Regression Analysis in ArcGIS Pro

Regression is "a functional relationship between two or more correlated variables that is often empirically determined from data and is used especially to predict values of one variable when given values of the others" (Merriam-Webster 2022).

A variety of different regression techniques are used in statistical analysis. Regression with geospatial data is used to analyze and model the relationships between different social and/or environmental characteristics across different locations.

There are two broad types of motivation for regression modeling (Sainani 2014):

  1. Explanatory modeling seeks to find meaningful relationships that can improve understanding of an analyzed phenomenon and inform decision making.
  2. Predictive modeling seeks to find a combination of factors that can predict a phenomenon in a different location or at a time in the future.

One way to evaluate the relationship of multiple factors with an effect is the use of multiple regression, which creates a mathematical model that combines multiple independent variables in a simple linear formula to model the values of a dependent variable (Hayes 2022).

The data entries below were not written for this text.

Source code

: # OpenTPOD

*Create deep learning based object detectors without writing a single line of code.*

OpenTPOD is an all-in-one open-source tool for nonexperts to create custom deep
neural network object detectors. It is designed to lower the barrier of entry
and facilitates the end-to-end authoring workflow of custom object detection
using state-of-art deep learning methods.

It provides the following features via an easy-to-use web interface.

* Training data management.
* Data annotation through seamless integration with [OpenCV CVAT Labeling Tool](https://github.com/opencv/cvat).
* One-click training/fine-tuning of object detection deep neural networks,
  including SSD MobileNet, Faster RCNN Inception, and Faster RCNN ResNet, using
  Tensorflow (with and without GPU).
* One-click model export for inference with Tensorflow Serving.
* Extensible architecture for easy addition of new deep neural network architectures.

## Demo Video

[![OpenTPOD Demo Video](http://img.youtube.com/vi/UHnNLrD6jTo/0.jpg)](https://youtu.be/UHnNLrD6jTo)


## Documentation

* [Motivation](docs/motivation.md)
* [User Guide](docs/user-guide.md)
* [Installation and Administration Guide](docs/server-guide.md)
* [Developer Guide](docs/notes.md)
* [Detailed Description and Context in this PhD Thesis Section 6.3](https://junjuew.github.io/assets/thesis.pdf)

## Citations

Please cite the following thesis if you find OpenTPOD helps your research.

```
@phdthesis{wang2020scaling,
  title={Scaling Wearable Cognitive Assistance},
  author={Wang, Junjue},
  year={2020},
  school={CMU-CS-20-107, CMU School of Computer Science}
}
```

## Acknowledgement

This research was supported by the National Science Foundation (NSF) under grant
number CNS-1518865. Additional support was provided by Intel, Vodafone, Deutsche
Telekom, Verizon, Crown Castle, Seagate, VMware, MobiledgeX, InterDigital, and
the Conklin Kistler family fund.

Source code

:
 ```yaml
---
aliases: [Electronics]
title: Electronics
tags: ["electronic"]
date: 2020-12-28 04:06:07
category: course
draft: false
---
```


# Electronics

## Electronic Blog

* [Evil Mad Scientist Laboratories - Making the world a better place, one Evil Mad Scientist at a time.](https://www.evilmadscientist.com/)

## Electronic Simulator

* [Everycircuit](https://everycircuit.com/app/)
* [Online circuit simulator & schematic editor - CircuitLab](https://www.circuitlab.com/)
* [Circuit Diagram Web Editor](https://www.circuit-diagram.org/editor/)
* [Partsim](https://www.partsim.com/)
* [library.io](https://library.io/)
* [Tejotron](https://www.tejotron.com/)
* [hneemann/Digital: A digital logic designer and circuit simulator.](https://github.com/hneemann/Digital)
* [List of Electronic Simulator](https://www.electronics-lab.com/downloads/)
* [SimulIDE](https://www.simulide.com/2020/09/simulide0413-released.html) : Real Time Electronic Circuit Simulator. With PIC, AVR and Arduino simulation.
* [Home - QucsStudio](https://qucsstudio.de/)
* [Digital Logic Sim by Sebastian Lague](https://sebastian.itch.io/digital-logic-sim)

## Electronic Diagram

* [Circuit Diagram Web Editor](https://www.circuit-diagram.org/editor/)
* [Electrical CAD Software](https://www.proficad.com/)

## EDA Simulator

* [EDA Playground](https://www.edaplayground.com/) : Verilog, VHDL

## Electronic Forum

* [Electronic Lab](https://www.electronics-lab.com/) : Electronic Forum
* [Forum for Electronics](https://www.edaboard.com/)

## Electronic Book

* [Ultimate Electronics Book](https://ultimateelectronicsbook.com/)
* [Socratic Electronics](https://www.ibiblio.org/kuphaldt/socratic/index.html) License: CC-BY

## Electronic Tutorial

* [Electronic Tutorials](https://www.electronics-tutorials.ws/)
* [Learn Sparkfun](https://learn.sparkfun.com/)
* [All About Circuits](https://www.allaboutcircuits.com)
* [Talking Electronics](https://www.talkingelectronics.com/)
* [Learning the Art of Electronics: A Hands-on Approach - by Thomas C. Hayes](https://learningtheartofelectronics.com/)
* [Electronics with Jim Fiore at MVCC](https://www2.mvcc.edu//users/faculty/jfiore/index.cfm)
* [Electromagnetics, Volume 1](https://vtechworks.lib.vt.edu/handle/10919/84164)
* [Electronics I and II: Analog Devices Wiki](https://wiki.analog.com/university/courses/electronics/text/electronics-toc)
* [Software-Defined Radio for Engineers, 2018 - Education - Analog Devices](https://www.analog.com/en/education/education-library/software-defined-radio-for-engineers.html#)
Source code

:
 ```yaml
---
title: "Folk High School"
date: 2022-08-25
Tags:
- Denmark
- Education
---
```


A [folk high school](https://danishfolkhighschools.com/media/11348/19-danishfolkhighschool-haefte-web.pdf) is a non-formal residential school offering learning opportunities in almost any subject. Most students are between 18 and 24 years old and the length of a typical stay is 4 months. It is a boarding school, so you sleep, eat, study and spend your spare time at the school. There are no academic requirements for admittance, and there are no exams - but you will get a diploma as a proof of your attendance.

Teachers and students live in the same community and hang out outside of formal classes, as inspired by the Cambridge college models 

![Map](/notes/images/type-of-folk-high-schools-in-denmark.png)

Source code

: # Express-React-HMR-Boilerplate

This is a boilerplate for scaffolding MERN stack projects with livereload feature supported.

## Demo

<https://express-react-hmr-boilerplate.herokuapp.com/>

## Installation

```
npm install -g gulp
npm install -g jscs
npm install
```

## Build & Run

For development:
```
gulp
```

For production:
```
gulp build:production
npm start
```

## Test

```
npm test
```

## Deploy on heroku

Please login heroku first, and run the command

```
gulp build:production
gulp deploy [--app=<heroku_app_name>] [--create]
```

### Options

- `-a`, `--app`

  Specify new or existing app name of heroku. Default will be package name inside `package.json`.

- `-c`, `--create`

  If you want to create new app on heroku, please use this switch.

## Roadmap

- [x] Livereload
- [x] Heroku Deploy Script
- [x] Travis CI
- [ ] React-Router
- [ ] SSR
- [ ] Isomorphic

Adding additional variables beyond simple bivariate correlation can improve both the explanatory and predictive value of a model.

y = β0 + β1x1 + β2x2 ... + ε

Regression formulas are often written in matrix form to simplify the notation.

y = βX + ε

This tutorial covers regression analysis of geospatial data in ArcGIS Pro using the mmregression tool.

Data Preparation

Model Variables

The first step in performing regression is selecting a dependent variable that represents the phenomenon you are analysing, and independent variables representing the factors that influence that phenomenon (independent variables).

A common challenge with any kind of empirical research is finding available data from a trusted, authoritative source.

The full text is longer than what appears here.